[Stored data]
--------------------------------
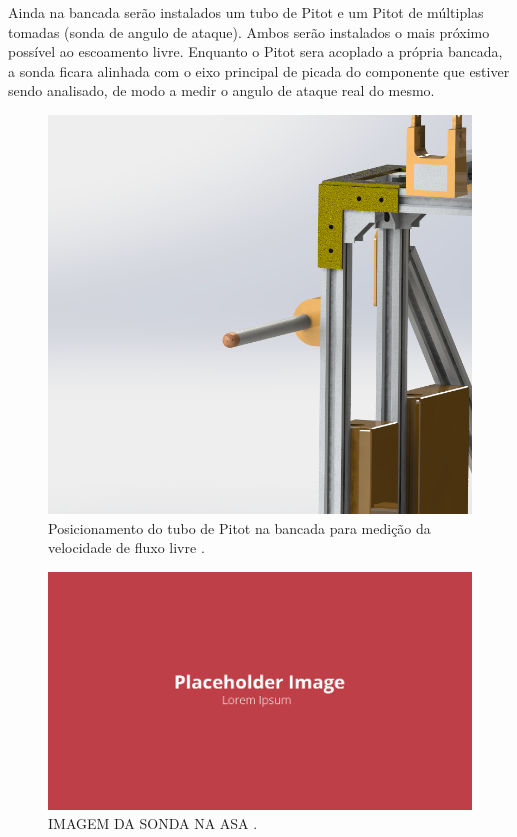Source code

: Ainda na bancada serão instalados um tubo de Pitot e um Pitot de múltiplas tomadas (sonda de angulo de ataque). Ambos serão instalados o mais próximo possível ao escoamento livre. Enquanto o Pitot sera acoplado a própria bancada, a sonda ficara alinhada com o eixo principal de picada do componente que estiver sendo analisado, de modo a medir o angulo de ataque real do mesmo. 

\begin{figure}[!ht]
    \centering
    \includegraphics[width=.8\linewidth]{figuras/renders/detalhe_pitot_bancada.png}
    \caption{Posicionamento do tubo de Pitot na bancada para medição da velocidade de fluxo livre \cite{autor}.}
    \label{fig:placeholder}
\end{figure}

\begin{figure}[!ht]
    \centering
    \includegraphics[width=.8\linewidth]{figuras/placeholder.png}
    \caption{IMAGEM DA SONDA NA ASA \cite{autor}.}
    \label{fig:placeholder}
\end{figure}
--------------------------------
Each line of the records with the word "includegraphics" in it is to be copied.

    \includegraphics[width=.8\linewidth]{figuras/renders/detalhe_pitot_bancada.png}
    \includegraphics[width=.8\linewidth]{figuras/placeholder.png}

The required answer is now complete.